Problem requirements -> Search the records for the string "from" and return each line that has it.

# # # # #

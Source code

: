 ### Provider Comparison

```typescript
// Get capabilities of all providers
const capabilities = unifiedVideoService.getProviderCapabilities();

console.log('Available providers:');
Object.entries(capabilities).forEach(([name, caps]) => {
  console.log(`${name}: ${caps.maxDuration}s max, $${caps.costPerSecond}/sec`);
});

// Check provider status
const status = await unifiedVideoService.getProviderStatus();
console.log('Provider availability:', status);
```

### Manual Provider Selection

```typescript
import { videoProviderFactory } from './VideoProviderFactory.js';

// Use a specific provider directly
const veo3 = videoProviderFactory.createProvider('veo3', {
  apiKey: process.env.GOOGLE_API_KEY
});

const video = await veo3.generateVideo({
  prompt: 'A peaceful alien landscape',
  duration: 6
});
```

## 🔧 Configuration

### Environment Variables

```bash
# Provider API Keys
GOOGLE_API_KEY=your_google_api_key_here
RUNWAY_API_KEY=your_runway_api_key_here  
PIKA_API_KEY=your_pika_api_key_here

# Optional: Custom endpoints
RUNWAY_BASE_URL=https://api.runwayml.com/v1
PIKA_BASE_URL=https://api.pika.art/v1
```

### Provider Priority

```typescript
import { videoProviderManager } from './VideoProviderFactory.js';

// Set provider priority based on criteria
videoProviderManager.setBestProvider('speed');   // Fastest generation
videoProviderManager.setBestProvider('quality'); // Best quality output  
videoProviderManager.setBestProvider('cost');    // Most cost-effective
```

# # # # #

Task output ->
import { videoProviderFactory } from './VideoProviderFactory.js';
import { videoProviderManager } from './VideoProviderFactory.js';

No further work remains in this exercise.